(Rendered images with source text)
--- --- ---

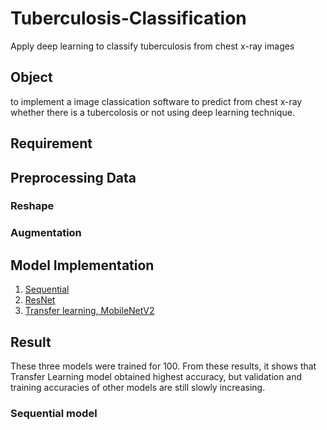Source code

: # Tuberculosis-Classification
Apply deep learning to classify tuberculosis from chest x-ray images


## Object
to implement a image classication software to predict from chest x-ray whether there is a tubercolosis or not using deep learning technique.

## Requirement

## Preprocessing Data

### Reshape

### Augmentation


## Model Implementation

1) [Sequential]()
2) [ResNet]()
3) [Transfer learning, MobileNetV2]() 



## Result

These three models were trained for 100. From these results, it shows that Transfer Learning model obtained highest accuracy, but validation and training accuracies of other models are still slowly increasing.

### Sequential model



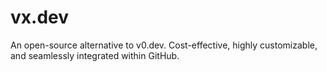 # vx.dev
An open-source alternative to v0.dev. Cost-effective, highly customizable, and seamlessly integrated within GitHub.
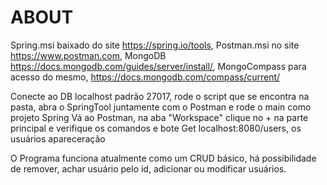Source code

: # ABOUT

Spring.msi baixado do site https://spring.io/tools, 
Postman.msi no site https://www.postman.com, 
MongoDB https://docs.mongodb.com/guides/server/install/, 
MongoCompass para acesso do mesmo, https://docs.mongodb.com/compass/current/

Conecte ao DB localhost padrão 27017, rode o script que se encontra na pasta, abra o SpringTool juntamente com o Postman e rode o main como projeto Spring 
Vá ao Postman, na aba "Workspace" clique no + na parte principal e verifique os comandos e bote Get localhost:8080/users, os usuários apareceração

O Programa funciona atualmente como um CRUD básico, há possibilidade de remover, achar usuário pelo id, adicionar ou modificar usuários.
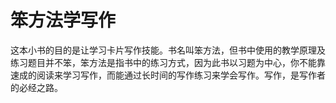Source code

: # 笨方法学写作

这本小书的目的是让学习卡片写作技能。书名叫笨方法，但书中使用的教学原理及练习题目并不笨，笨方法是指书中的练习方式，因为此书以习题为中心，你不能靠速成的阅读来学习写作，而能通过长时间的写作练习来学会写作。写作，是写作者的必经之路。

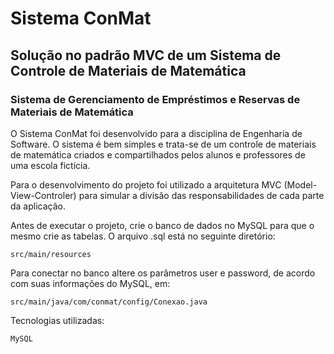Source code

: # Sistema ConMat
## Solução no padrão MVC de um Sistema de Controle de Materiais de Matemática

### Sistema de Gerenciamento de Empréstimos e Reservas de Materiais de Matemática

O Sistema ConMat foi desenvolvido para a disciplina de Engenharia de Software. O sistema é bem simples e trata-se de um controle de materiais de matemática criados e compartilhados pelos alunos e professores de uma escola fictícia.

Para o desenvolvimento do projeto foi utilizado a arquitetura MVC (Model-View-Controler) para simular a divisão das responsabilidades de cada parte da aplicação.

Antes de executar o projeto, crie o banco de dados no MySQL para que o mesmo crie as tabelas. O arquivo .sql está no seguinte diretório:

	src/main/resources

Para conectar no banco altere os parâmetros user e password, de acordo com suas informações do MySQL, em:

	src/main/java/com/conmat/config/Conexao.java
	
Tecnologias utilizadas:

	MySQL
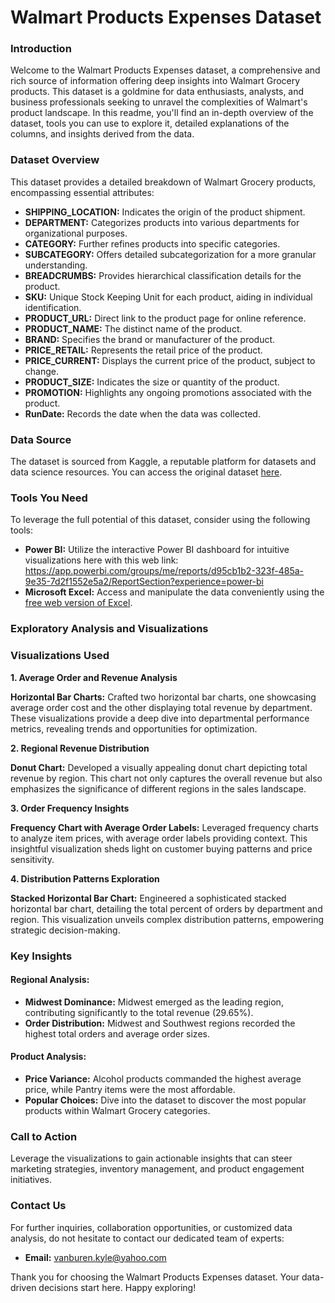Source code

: # **Walmart Products Expenses Dataset**

### Introduction

Welcome to the Walmart Products Expenses dataset, a comprehensive and rich source of information offering deep insights into Walmart Grocery products. This dataset is a goldmine for data enthusiasts, analysts, and business professionals seeking to unravel the complexities of Walmart's product landscape. In this readme, you'll find an in-depth overview of the dataset, tools you can use to explore it, detailed explanations of the columns, and insights derived from the data.

### Dataset Overview

This dataset provides a detailed breakdown of Walmart Grocery products, encompassing essential attributes:

- **SHIPPING_LOCATION:** Indicates the origin of the product shipment.
- **DEPARTMENT:** Categorizes products into various departments for organizational purposes.
- **CATEGORY:** Further refines products into specific categories.
- **SUBCATEGORY:** Offers detailed subcategorization for a more granular understanding.
- **BREADCRUMBS:** Provides hierarchical classification details for the product.
- **SKU:** Unique Stock Keeping Unit for each product, aiding in individual identification.
- **PRODUCT_URL:** Direct link to the product page for online reference.
- **PRODUCT_NAME:** The distinct name of the product.
- **BRAND:** Specifies the brand or manufacturer of the product.
- **PRICE_RETAIL:** Represents the retail price of the product.
- **PRICE_CURRENT:** Displays the current price of the product, subject to change.
- **PRODUCT_SIZE:** Indicates the size or quantity of the product.
- **PROMOTION:** Highlights any ongoing promotions associated with the product.
- **RunDate:** Records the date when the data was collected.

### Data Source

The dataset is sourced from Kaggle, a reputable platform for datasets and data science resources. You can access the original dataset [here](https://www.kaggle.com/datasets/thedevastator/product-prices-and-sizes-from-walmart-grocery).

### Tools You Need

To leverage the full potential of this dataset, consider using the following tools:

- **Power BI:** Utilize the interactive Power BI dashboard for intuitive visualizations here with this web link: https://app.powerbi.com/groups/me/reports/d95cb1b2-323f-485a-9e35-7d2f1552e5a2/ReportSection?experience=power-bi
- **Microsoft Excel:** Access and manipulate the data conveniently using the [free web version of Excel](https://www.office.com/launch/excel?ui=en-US&rs=US&auth=2).

### Exploratory Analysis and Visualizations

### Visualizations Used
**1. Average Order and Revenue Analysis**

**Horizontal Bar Charts:** Crafted two horizontal bar charts, one showcasing average order cost and the other displaying total revenue by department. These visualizations provide a deep dive into departmental performance metrics, revealing trends and opportunities for optimization.

**2. Regional Revenue Distribution**

**Donut Chart:** Developed a visually appealing donut chart depicting total revenue by region. This chart not only captures the overall revenue but also emphasizes the significance of different regions in the sales landscape.

**3. Order Frequency Insights**

**Frequency Chart with Average Order Labels:** Leveraged frequency charts to analyze item prices, with average order labels providing context. This insightful visualization sheds light on customer buying patterns and price sensitivity.

**4. Distribution Patterns Exploration**

**Stacked Horizontal Bar Chart:** Engineered a sophisticated stacked horizontal bar chart, detailing the total percent of orders by department and region. This visualization unveils complex distribution patterns, empowering strategic decision-making.

### Key Insights

#### Regional Analysis:
- **Midwest Dominance:** Midwest emerged as the leading region, contributing significantly to the total revenue (29.65%).
- **Order Distribution:** Midwest and Southwest regions recorded the highest total orders and average order sizes.

#### Product Analysis:
- **Price Variance:** Alcohol products commanded the highest average price, while Pantry items were the most affordable.
- **Popular Choices:** Dive into the dataset to discover the most popular products within Walmart Grocery categories.

### Call to Action

Leverage the visualizations to gain actionable insights that can steer marketing strategies, inventory management, and product engagement initiatives.

### Contact Us

For further inquiries, collaboration opportunities, or customized data analysis, do not hesitate to contact our dedicated team of experts:

- **Email:** vanburen.kyle@yahoo.com

Thank you for choosing the Walmart Products Expenses dataset. Your data-driven decisions start here. Happy exploring!


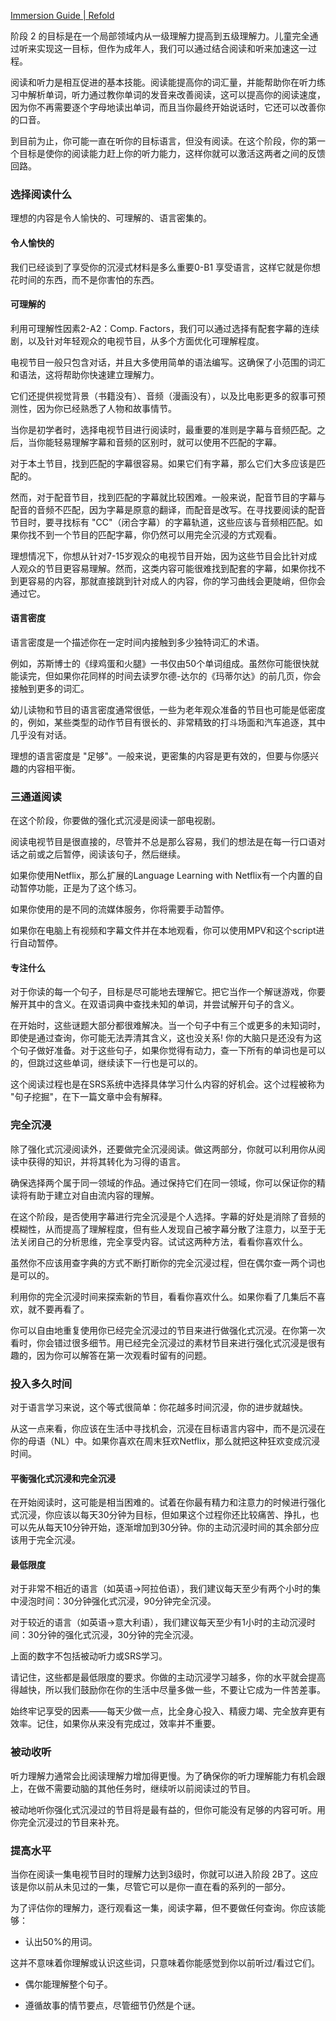 [Immersion Guide | Refold](https://refold.la/roadmap/stage-2/a/immersion-guide)

阶段 2 的目标是在一个局部领域内从一级理解力提高到五级理解力。儿童完全通过听来实现这一目标，但作为成年人，我们可以通过结合阅读和听来加速这一过程。

阅读和听力是相互促进的基本技能。阅读能提高你的词汇量，并能帮助你在听力练习中解析单词，听力通过教你单词的发音来改善阅读，这可以提高你的阅读速度，因为你不再需要逐个字母地读出单词，而且当你最终开始说话时，它还可以改善你的口音。

到目前为止，你可能一直在听你的目标语言，但没有阅读。在这个阶段，你的第一个目标是使你的阅读能力赶上你的听力能力，这样你就可以激活这两者之间的反馈回路。

### 选择阅读什么

理想的内容是令人愉快的、可理解的、语言密集的。

#### 令人愉快的

我们已经谈到了享受你的沉浸式材料是多么重要0-B1 享受语言，这样它就是你想花时间的东西，而不是你害怕的东西。

#### 可理解的

利用可理解性因素2-A2：Comp. Factors，我们可以通过选择有配套字幕的连续剧，以及针对年轻观众的电视节目，从多个方面优化可理解程度。

电视节目一般只包含对话，并且大多使用简单的语法编写。这确保了小范围的词汇和语法，这将帮助你快速建立理解力。

它们还提供视觉背景（书籍没有）、音频（漫画没有），以及比电影更多的叙事可预测性，因为你已经熟悉了人物和故事情节。

当你是初学者时，选择电视节目进行阅读时，最重要的准则是字幕与音频匹配。之后，当你能轻易理解字幕和音频的区别时，就可以使用不匹配的字幕。

对于本土节目，找到匹配的字幕很容易。如果它们有字幕，那么它们大多应该是匹配的。

然而，对于配音节目，找到匹配的字幕就比较困难。一般来说，配音节目的字幕与配音的音频不匹配，因为字幕是原意的翻译，而配音是改写。在寻找要阅读的配音节目时，要寻找标有 "CC"（闭合字幕）的字幕轨道，这些应该与音频相匹配。如果你找不到一个节目的匹配字幕，你仍然可以用完全沉浸的方式观看。

理想情况下，你想从针对7-15岁观众的电视节目开始，因为这些节目会比针对成人观众的节目更容易理解。然而，这类内容可能很难找到配套的字幕，如果你找不到更容易的内容，那就直接跳到针对成人的内容，你的学习曲线会更陡峭，但你会通过它。

#### 语言密度

语言密度是一个描述你在一定时间内接触到多少独特词汇的术语。

例如，苏斯博士的《绿鸡蛋和火腿》一书仅由50个单词组成。虽然你可能很快就能读完，但如果你花同样的时间去读罗尔德-达尔的《玛蒂尔达》的前几页，你会接触到更多的词汇。

幼儿读物和节目的语言密度通常很低，一些为老年观众准备的节目也可能是低密度的，例如，某些类型的动作节目有很长的、非常精致的打斗场面和汽车追逐，其中几乎没有对话。

理想的语言密度是 "足够"。一般来说，更密集的内容是更有效的，但要与你感兴趣的内容相平衡。

### 三通道阅读

在这个阶段，你要做的强化式沉浸是阅读一部电视剧。

阅读电视节目是很直接的，尽管并不总是那么容易，我们的想法是在每一行口语对话之前或之后暂停，阅读该句子，然后继续。

如果你使用Netflix，那么扩展的Language Learning with Netflix有一个内置的自动暂停功能，正是为了这个练习。

如果你使用的是不同的流媒体服务，你将需要手动暂停。

如果你在电脑上有视频和字幕文件并在本地观看，你可以使用MPV和这个script进行自动暂停。

#### 专注什么

对于你读的每一个句子，目标是尽可能地去理解它。把它当作一个解谜游戏，你要解开其中的含义。在双语词典中查找未知的单词，并尝试解开句子的含义。

在开始时，这些谜题大部分都很难解决。当一个句子中有三个或更多的未知词时，即使是通过查询，你可能无法弄清其含义，这也没关系! 你的大脑只是还没有为这个句子做好准备。对于这些句子，如果你觉得有动力，查一下所有的单词也是可以的，但跳过这些单词，继续读下一行也是可以的。

这个阅读过程也是在SRS系统中选择具体学习什么内容的好机会。这个过程被称为 "句子挖掘"，在下一篇文章中会有解释。

### 完全沉浸

除了强化式沉浸阅读外，还要做完全沉浸阅读。做这两部分，你就可以利用你从阅读中获得的知识，并将其转化为习得的语言。

确保选择两个属于同一领域的作品。通过保持它们在同一领域，你可以保证你的精读将有助于建立对自由流内容的理解。

在这个阶段，是否使用字幕进行完全沉浸是个人选择。字幕的好处是消除了音频的模糊性，从而提高了理解程度，但有些人发现自己被字幕分散了注意力，以至于无法关闭自己的分析思维，完全享受内容。试试这两种方法，看看你喜欢什么。

虽然你不应该用查字典的方式不断打断你的完全沉浸过程，但在偶尔查一两个词也是可以的。

利用你的完全沉浸时间来探索新的节目，看看你喜欢什么。如果你看了几集后不喜欢，就不要再看了。

你可以自由地重复使用你已经完全沉浸过的节目来进行做强化式沉浸。在你第一次看时，你会错过很多细节。用已经完全沉浸过的素材节目来进行强化式沉浸是很有趣的，因为你可以解答在第一次观看时留有的问题。

### 投入多久时间

对于语言学习来说，这个等式很简单：你花越多时间沉浸，你的进步就越快。

从这一点来看，你应该在生活中寻找机会，沉浸在目标语言内容中，而不是沉浸在你的母语（NL）中。如果你喜欢在周末狂欢Netflix，那么就把这种狂欢变成沉浸时间。

#### 平衡强化式沉浸和完全沉浸

在开始阅读时，这可能是相当困难的。试着在你最有精力和注意力的时候进行强化式沉浸，你应该以每天30分钟为目标，但如果这个过程你还比较痛苦、挣扎，也可以先从每天10分钟开始，逐渐增加到30分钟。你的主动沉浸时间的其余部分应该用于完全沉浸。

#### 最低限度

对于非常不相近的语言（如英语→阿拉伯语），我们建议每天至少有两个小时的集中浸泡时间：30分钟强化式沉浸，90分钟完全沉浸。

对于较近的语言（如英语→意大利语），我们建议每天至少有1小时的主动沉浸时间：30分钟的强化式沉浸，30分钟的完全沉浸。

上面的数字不包括被动听力或SRS学习。

请记住，这些都是最低限度的要求。你做的主动沉浸学习越多，你的水平就会提高得越快，所以我们鼓励你在你的生活中尽量多做一些，不要让它成为一件苦差事。

始终牢记享受的因素——每天少做一点，比全身心投入、精疲力竭、完全放弃更有效率。记住，如果你从来没有完成过，效率并不重要。

### 被动收听

听力理解力通常会比阅读理解力增加得更慢。为了确保你的听力理解能力有机会跟上，在做不需要动脑的其他任务时，继续听以前阅读过的节目。

被动地听你强化式沉浸过的节目将是最有益的，但你可能没有足够的内容可听。用你完全沉浸过的节目来补充。

### 提高水平

当你在阅读一集电视节目时的理解力达到3级时，你就可以进入阶段 2B了。这应该是你以前从未见过的一集，尽管它可以是你一直在看的系列的一部分。

为了评估你的理解力，逐行观看这一集，阅读字幕，但不要做任何查询。你应该能够：

- 认出50%的用词。

这并不意味着你理解或认识这些词，只意味着你能感觉到你以前听过/看过它们。

- 偶尔能理解整个句子。

- 遵循故事的情节要点，尽管细节仍然是个谜。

--- --- ---

Directions for this task:
Out of the data above, transcribe exactly and only the lines starting with the line that has "### Introduction" and going on through the line that has "Welcome to the", both included.

Your response:
### Introduction

Welcome to the Walmart Products Expenses dataset, a comprehensive and rich source of information offering deep insights into Walmart Grocery products. This dataset is a goldmine for data enthusiasts, analysts, and business professionals seeking to unravel the complexities of Walmart's product landscape. In this readme, you'll find an in-depth overview of the dataset, tools you can use to explore it, detailed explanations of the columns, and insights derived from the data.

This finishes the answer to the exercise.